» **Task item**
When you reach the records below, output each one exactly.

» **Supplied material**

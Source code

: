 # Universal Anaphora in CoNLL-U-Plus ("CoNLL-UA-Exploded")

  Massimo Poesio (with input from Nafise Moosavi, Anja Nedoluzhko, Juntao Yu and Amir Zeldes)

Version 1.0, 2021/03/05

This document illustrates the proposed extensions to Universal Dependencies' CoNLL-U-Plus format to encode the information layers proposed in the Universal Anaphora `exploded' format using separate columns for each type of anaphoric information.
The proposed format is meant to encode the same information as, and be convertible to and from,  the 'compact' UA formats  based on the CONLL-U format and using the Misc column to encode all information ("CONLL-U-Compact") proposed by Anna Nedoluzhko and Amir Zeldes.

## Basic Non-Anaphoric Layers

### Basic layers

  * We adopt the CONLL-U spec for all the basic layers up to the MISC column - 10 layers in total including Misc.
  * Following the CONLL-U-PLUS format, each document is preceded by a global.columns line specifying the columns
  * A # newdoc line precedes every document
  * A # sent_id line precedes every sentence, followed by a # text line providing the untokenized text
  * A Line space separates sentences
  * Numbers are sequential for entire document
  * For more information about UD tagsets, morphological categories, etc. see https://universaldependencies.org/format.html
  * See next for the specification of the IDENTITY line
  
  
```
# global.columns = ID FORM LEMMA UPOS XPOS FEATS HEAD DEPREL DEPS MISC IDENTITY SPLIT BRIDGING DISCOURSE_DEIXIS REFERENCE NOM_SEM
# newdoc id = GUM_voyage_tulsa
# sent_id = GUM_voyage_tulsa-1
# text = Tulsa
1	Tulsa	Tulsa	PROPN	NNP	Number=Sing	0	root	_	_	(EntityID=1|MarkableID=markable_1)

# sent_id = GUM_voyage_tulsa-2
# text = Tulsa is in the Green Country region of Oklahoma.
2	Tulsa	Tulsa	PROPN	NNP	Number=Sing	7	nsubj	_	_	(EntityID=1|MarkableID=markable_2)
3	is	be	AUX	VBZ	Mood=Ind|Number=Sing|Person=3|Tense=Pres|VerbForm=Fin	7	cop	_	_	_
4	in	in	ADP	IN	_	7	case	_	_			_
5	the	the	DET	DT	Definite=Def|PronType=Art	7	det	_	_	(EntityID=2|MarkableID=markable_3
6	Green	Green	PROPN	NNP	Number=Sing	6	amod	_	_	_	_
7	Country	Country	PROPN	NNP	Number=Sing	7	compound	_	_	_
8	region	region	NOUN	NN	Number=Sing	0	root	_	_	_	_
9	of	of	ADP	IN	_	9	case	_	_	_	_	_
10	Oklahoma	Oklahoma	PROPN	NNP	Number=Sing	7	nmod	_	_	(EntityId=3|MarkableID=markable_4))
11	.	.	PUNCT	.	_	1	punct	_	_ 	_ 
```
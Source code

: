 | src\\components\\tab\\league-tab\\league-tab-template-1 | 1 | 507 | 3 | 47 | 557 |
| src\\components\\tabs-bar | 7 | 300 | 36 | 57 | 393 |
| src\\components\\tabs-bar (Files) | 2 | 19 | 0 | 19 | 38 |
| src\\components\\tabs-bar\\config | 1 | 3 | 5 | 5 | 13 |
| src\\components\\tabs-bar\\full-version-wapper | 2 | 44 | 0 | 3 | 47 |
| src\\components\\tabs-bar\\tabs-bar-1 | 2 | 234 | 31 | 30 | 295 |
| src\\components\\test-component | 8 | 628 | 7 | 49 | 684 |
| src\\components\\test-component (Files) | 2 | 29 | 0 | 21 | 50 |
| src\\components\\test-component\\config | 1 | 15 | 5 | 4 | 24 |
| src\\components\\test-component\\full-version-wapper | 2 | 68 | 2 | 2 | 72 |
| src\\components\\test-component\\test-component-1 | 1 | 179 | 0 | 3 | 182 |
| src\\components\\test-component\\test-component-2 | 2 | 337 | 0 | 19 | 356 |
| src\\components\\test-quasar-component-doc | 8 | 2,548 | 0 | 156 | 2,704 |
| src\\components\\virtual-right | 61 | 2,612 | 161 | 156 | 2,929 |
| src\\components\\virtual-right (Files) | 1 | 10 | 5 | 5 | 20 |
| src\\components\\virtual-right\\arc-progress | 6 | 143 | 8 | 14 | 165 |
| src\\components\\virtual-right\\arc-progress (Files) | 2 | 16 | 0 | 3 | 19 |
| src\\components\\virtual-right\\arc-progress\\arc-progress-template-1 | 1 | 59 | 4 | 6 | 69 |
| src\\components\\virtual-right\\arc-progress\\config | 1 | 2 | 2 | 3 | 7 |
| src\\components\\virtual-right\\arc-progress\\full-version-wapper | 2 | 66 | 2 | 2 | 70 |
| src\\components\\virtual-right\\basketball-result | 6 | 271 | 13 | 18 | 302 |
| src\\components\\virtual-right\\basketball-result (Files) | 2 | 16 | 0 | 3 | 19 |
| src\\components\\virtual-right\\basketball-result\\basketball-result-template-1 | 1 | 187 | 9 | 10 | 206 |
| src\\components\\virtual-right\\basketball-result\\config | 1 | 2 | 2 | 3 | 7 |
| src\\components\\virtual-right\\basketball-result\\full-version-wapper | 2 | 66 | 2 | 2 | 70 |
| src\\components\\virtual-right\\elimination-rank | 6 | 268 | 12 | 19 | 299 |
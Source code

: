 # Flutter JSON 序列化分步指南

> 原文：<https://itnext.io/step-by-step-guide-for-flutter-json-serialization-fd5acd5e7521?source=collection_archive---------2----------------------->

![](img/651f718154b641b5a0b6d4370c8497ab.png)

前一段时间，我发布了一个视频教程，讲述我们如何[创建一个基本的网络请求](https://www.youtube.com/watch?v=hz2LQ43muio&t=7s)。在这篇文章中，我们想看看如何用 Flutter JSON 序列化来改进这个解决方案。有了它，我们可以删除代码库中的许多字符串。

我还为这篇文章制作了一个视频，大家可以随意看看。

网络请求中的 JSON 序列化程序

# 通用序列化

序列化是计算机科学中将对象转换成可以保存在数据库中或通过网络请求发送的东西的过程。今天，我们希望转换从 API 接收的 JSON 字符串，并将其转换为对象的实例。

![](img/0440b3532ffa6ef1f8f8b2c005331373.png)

» **Your response**
Source code

: # Universal Anaphora in CoNLL-U-Plus ("CoNLL-UA-Exploded")

  Massimo Poesio (with input from Nafise Moosavi, Anja Nedoluzhko, Juntao Yu and Amir Zeldes)

Version 1.0, 2021/03/05

This document illustrates the proposed extensions to Universal Dependencies' CoNLL-U-Plus format to encode the information layers proposed in the Universal Anaphora `exploded' format using separate columns for each type of anaphoric information.
The proposed format is meant to encode the same information as, and be convertible to and from,  the 'compact' UA formats  based on the CONLL-U format and using the Misc column to encode all information ("CONLL-U-Compact") proposed by Anna Nedoluzhko and Amir Zeldes.

## Basic Non-Anaphoric Layers

### Basic layers

  * We adopt the CONLL-U spec for all the basic layers up to the MISC column - 10 layers in total including Misc.
  * Following the CONLL-U-PLUS format, each document is preceded by a global.columns line specifying the columns
  * A # newdoc line precedes every document
  * A # sent_id line precedes every sentence, followed by a # text line providing the untokenized text
  * A Line space separates sentences
  * Numbers are sequential for entire document
  * For more information about UD tagsets, morphological categories, etc. see https://universaldependencies.org/format.html
  * See next for the specification of the IDENTITY line
  
  
```
# global.columns = ID FORM LEMMA UPOS XPOS FEATS HEAD DEPREL DEPS MISC IDENTITY SPLIT BRIDGING DISCOURSE_DEIXIS REFERENCE NOM_SEM
# newdoc id = GUM_voyage_tulsa
# sent_id = GUM_voyage_tulsa-1
# text = Tulsa
1	Tulsa	Tulsa	PROPN	NNP	Number=Sing	0	root	_	_	(EntityID=1|MarkableID=markable_1)

# sent_id = GUM_voyage_tulsa-2
# text = Tulsa is in the Green Country region of Oklahoma.
2	Tulsa	Tulsa	PROPN	NNP	Number=Sing	7	nsubj	_	_	(EntityID=1|MarkableID=markable_2)
3	is	be	AUX	VBZ	Mood=Ind|Number=Sing|Person=3|Tense=Pres|VerbForm=Fin	7	cop	_	_	_
4	in	in	ADP	IN	_	7	case	_	_			_
5	the	the	DET	DT	Definite=Def|PronType=Art	7	det	_	_	(EntityID=2|MarkableID=markable_3
6	Green	Green	PROPN	NNP	Number=Sing	6	amod	_	_	_	_
7	Country	Country	PROPN	NNP	Number=Sing	7	compound	_	_	_
8	region	region	NOUN	NN	Number=Sing	0	root	_	_	_	_
9	of	of	ADP	IN	_	9	case	_	_	_	_	_
10	Oklahoma	Oklahoma	PROPN	NNP	Number=Sing	7	nmod	_	_	(EntityId=3|MarkableID=markable_4))
11	.	.	PUNCT	.	_	1	punct	_	_ 	_ 
```
Source code

: | src\\components\\tab\\league-tab\\league-tab-template-1 | 1 | 507 | 3 | 47 | 557 |
| src\\components\\tabs-bar | 7 | 300 | 36 | 57 | 393 |
| src\\components\\tabs-bar (Files) | 2 | 19 | 0 | 19 | 38 |
| src\\components\\tabs-bar\\config | 1 | 3 | 5 | 5 | 13 |
| src\\components\\tabs-bar\\full-version-wapper | 2 | 44 | 0 | 3 | 47 |
| src\\components\\tabs-bar\\tabs-bar-1 | 2 | 234 | 31 | 30 | 295 |
| src\\components\\test-component | 8 | 628 | 7 | 49 | 684 |
| src\\components\\test-component (Files) | 2 | 29 | 0 | 21 | 50 |
| src\\components\\test-component\\config | 1 | 15 | 5 | 4 | 24 |
| src\\components\\test-component\\full-version-wapper | 2 | 68 | 2 | 2 | 72 |
| src\\components\\test-component\\test-component-1 | 1 | 179 | 0 | 3 | 182 |
| src\\components\\test-component\\test-component-2 | 2 | 337 | 0 | 19 | 356 |
| src\\components\\test-quasar-component-doc | 8 | 2,548 | 0 | 156 | 2,704 |
| src\\components\\virtual-right | 61 | 2,612 | 161 | 156 | 2,929 |
| src\\components\\virtual-right (Files) | 1 | 10 | 5 | 5 | 20 |
| src\\components\\virtual-right\\arc-progress | 6 | 143 | 8 | 14 | 165 |
| src\\components\\virtual-right\\arc-progress (Files) | 2 | 16 | 0 | 3 | 19 |
| src\\components\\virtual-right\\arc-progress\\arc-progress-template-1 | 1 | 59 | 4 | 6 | 69 |
| src\\components\\virtual-right\\arc-progress\\config | 1 | 2 | 2 | 3 | 7 |
| src\\components\\virtual-right\\arc-progress\\full-version-wapper | 2 | 66 | 2 | 2 | 70 |
| src\\components\\virtual-right\\basketball-result | 6 | 271 | 13 | 18 | 302 |
| src\\components\\virtual-right\\basketball-result (Files) | 2 | 16 | 0 | 3 | 19 |
| src\\components\\virtual-right\\basketball-result\\basketball-result-template-1 | 1 | 187 | 9 | 10 | 206 |
| src\\components\\virtual-right\\basketball-result\\config | 1 | 2 | 2 | 3 | 7 |
| src\\components\\virtual-right\\basketball-result\\full-version-wapper | 2 | 66 | 2 | 2 | 70 |
| src\\components\\virtual-right\\elimination-rank | 6 | 268 | 12 | 19 | 299 |
Source code

: # Flutter JSON 序列化分步指南

> 原文：<https://itnext.io/step-by-step-guide-for-flutter-json-serialization-fd5acd5e7521?source=collection_archive---------2----------------------->

![](img/651f718154b641b5a0b6d4370c8497ab.png)

前一段时间，我发布了一个视频教程，讲述我们如何[创建一个基本的网络请求](https://www.youtube.com/watch?v=hz2LQ43muio&t=7s)。在这篇文章中，我们想看看如何用 Flutter JSON 序列化来改进这个解决方案。有了它，我们可以删除代码库中的许多字符串。

我还为这篇文章制作了一个视频，大家可以随意看看。

网络请求中的 JSON 序列化程序

# 通用序列化

序列化是计算机科学中将对象转换成可以保存在数据库中或通过网络请求发送的东西的过程。今天，我们希望转换从 API 接收的 JSON 字符串，并将其转换为对象的实例。

![](img/0440b3532ffa6ef1f8f8b2c005331373.png)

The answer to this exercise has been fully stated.